El siguiente giro a la tuerca autoritaria se concretaría con la desaparición o reducción tajante de los plurinominales y de los senadores de minoría y de lista nacional. Expongo algunos datos para ilustrar el daño que ello podría generar al pluralismo tomando en cuenta el panorama electoral más reciente: en la elección de 2024, Morena y sus aliados ganaron 256 de los 300 distritos electorales, el 85.3%. Sin plurinominales se habrían hecho con una sobrerrepresentación de más de 30 puntos porcentuales y esa sería la medida, también, de la subrepresentación entre votos y curules para los partidos de oposición. Por ejemplo, Movimiento Ciudadano, que recibió en 2024 el 11% de la votación nacional pero que ganó un solo distrito, se quedaría con un solo diputado de 300.
En el Senado las cosas serían similares. Si con las reglas actuales la coalición de Morena, que recibió el 57% de los votos, logró obtener 83 de 128 senadores (65%), con la reforma propuesta tendría 60 de 64 senadores (94%), pues fue la más votada en 30 entidades. Es una triste paradoja el intento de regresar al control del Senado que imperó hasta 1988: ese año el PRI recibió el 49% de los votos a la Cámara alta, pero como fue la primera fuerza en 30 entidades –con la excepción del Distrito Federal y Michoacán–, obtuvo 60 de 64 legisladores.
El gobierno busca asfixiar la presencia parlamentaria de las minorías políticas. Es una pretensión que no puede sino calificarse de autoritaria. Si la democratización empezó con la apertura política, la culminación de la obra autoritaria de los gobiernos de Morena se consumaría con la reforma que impusiera un cerrojo a la representación parlamentaria del pluralismo político.
Pero hay alternativas. Por ejemplo, el Instituto de Estudios para la Transición Democrática (IETD) sostiene que debe eliminarse de la Constitución el 8% de sobrerrepresentación aún permitida, y asignar los plurinominales con el fin de lograr el mayor equilibrio entre porcentaje de votos y de curules por partido, con cero sub o sobrerrepresentación. Asimismo, que en el Senado se elijan cuatro legisladores por entidad, bajo el criterio de proporcionalidad directa, de tal manera que el pluralismo local quedase expresado de forma diáfana en la Cámara alta y esta recupere su esencia de representación del pacto federal al tener cada entidad idéntico peso.

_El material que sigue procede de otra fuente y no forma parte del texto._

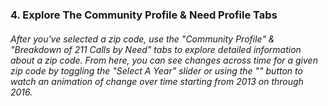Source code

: ### 4. Explore The Community Profile & Need Profile Tabs

###### After you've selected a zip code, use the "Community Profile" & "Breakdown of 211 Calls by Need" tabs to explore detailed information about a zip code. From here, you can see changes across time for a given zip code by toggling the "Select A Year" slider or using the "<i class="glyphicon glyphicon-play"></i>" button to watch an animation of change over time starting from 2013 on through 2016.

La “elección” popular de las autoridades electorales
La evolución política de México hizo necesaria al fin del siglo XX la creación de autoridades electorales especializadas e independientes del gobierno. A partir de 1996 el ejecutivo fue retirado de la función electoral, que recayó en un organizador autónomo y en un tribunal adscrito al poder judicial. Ese modelo permitió que, sobre la base del sufragio efectivo, los fenómenos propios de las democracias se hicieran presentes y se normalizaran en México: alternancias, gobiernos divididos, equilibrio y división de poderes.
Las autoridades electorales autónomas siempre enfrentaron desafíos, pues no hay disputa por el poder que sea insulsa o tersa. Amén de organizar comicios con alta calidad y transparencia, que fueron reconocidos una y otra vez por la comunidad internacional que acudía en misiones de observación electoral, fueron capaces de imponer sanciones a conductas ilícitas de los actores políticos, incluso a los que estaban en el gobierno (son emblemáticos, aunque no los únicos, los casos de Pemexgate y Amigos de Fox por financiamiento ilegal, por ejemplo).

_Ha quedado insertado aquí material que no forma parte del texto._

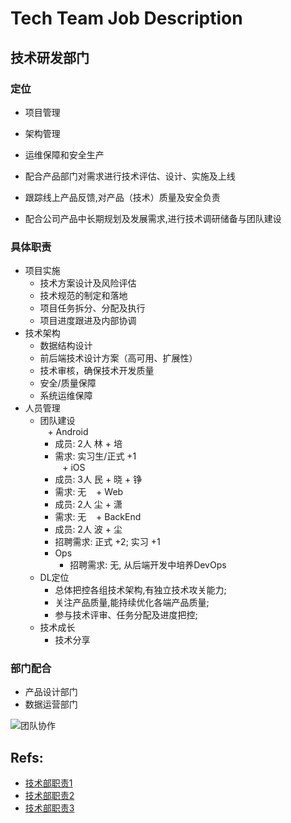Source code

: # Tech Team Job Description

## 技术研发部门

### 定位

- 项目管理
- 架构管理
- 运维保障和安全生产

- 配合产品部门对需求进行技术评估、设计、实施及上线
- 跟踪线上产品反馈,对产品（技术）质量及安全负责
- 配合公司产品中长期规划及发展需求,进行技术调研储备与团队建设

### 具体职责
- 项目实施
  - 技术方案设计及风险评估
  - 技术规范的制定和落地
  - 项目任务拆分、分配及执行
  - 项目进度跟进及内部协调
- 技术架构
  - 数据结构设计
  - 前后端技术设计方案（高可用、扩展性）
  - 技术审核，确保技术开发质量
  - 安全/质量保障
  - 系统运维保障
- 人员管理
  - 团队建设  
    + Android
      - 成员: 2人 林 + 培
      - 需求: 实习生/正式 +1  
    + iOS
      - 成员: 3人 民 + 晓 + 铮
      - 需求: 无
    + Web
      - 成员: 2人 尘 + 潇
      - 需求: 无
    + BackEnd
      - 成员: 2人 波 + 尘
      - 招聘需求: 正式 +2; 实习 +1  
    + Ops
      - 招聘需求: 无, 从后端开发中培养DevOps  
  - DL定位
    + 总体把控各组技术架构,有独立技术攻关能力;
    + 关注产品质量,能持续优化各端产品质量;
    + 参与技术评审、任务分配及进度把控;
  - 技术成长    
    + 技术分享

### 部门配合
- 产品设计部门
- 数据运营部门

![团队协作](http://7j1ztl.com1.z0.glb.clouddn.com/TechWorkFlow20161211.png)


## Refs:
- [技术部职责1](http://wenku.baidu.com/view/8c28c329b4daa58da0114a14.html)
- [技术部职责2](http://wenku.baidu.com/view/66f0e4283169a4517723a3b6.html)
- [技术部职责3](http://www.wenkuxiazai.com/doc/b6c801d4e53a580217fcfe2e-2.html)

Durante el gobierno de López Obrador el Instituto Nacional Electoral (INE) sufrió un ataque sistemático a su independencia, que pasó por recurrentes descalificaciones a sus consejeros desde la presidencia y se concretó en severos recortes presupuestales. Pero el INE defendió y ejerció su autonomía, impuso decenas de medidas cautelares al titular del ejecutivo por interferir contra la Constitución en los procesos electorales y se negó a entregar los datos biométricos de noventa millones de ciudadanos registrados en el padrón electoral a la Secretaría de Gobernación. Esa autonomía resultó una afrenta para el autoritarismo.

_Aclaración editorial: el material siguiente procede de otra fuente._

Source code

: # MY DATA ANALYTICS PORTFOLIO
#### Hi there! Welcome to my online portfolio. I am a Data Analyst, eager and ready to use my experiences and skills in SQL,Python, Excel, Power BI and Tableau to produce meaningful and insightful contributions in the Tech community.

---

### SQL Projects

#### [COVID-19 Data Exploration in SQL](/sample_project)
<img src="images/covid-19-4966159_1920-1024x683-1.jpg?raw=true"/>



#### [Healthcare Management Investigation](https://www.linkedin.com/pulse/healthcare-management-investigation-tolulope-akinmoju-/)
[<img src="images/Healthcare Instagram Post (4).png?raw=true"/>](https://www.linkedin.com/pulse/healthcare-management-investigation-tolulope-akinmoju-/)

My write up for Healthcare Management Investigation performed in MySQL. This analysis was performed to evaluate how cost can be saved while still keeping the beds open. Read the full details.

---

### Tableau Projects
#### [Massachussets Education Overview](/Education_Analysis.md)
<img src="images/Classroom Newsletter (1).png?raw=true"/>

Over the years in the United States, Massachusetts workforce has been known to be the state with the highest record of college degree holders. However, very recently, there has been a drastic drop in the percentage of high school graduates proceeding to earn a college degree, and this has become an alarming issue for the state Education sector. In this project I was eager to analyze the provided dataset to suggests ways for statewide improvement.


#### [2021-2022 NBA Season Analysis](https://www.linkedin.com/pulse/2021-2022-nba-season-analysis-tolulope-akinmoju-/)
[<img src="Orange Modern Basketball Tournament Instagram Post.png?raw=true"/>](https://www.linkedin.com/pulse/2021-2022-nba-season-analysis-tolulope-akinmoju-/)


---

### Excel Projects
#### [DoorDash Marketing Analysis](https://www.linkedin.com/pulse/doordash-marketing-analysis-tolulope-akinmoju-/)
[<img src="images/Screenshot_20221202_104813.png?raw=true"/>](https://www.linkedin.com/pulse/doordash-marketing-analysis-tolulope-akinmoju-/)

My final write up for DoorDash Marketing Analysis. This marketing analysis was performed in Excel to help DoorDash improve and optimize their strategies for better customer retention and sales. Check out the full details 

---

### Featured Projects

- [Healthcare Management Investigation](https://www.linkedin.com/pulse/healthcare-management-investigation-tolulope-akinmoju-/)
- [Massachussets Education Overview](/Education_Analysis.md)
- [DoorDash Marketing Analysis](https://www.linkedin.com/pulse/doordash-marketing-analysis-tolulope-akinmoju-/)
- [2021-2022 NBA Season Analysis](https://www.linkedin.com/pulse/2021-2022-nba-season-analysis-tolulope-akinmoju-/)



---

Ahora la idea de elegir por votación popular a las autoridades electorales es, de entrada, un sinsentido conceptual: para llegar a árbitro hay que realizar campañas, buscar votos, en suma, convertirse en candidato. Más allá de eso, la reciente votación del poder judicial, carente de las garantías de una elección auténtica y plagada de arbitrariedades, confirmó que la pretensión última no es otra que la captura permanente, por el actual poder político, de las autoridades electorales. Con un INE y un Tribunal al servicio del gobierno, como se ha visto en los últimos meses, lo que se pone en riesgo además de la fortaleza y credibilidad de esas instituciones son los derechos político-electorales de la ciudadanía. Eso es lo que México puede perder definitivamente de concretarse la reforma electoral del gobierno.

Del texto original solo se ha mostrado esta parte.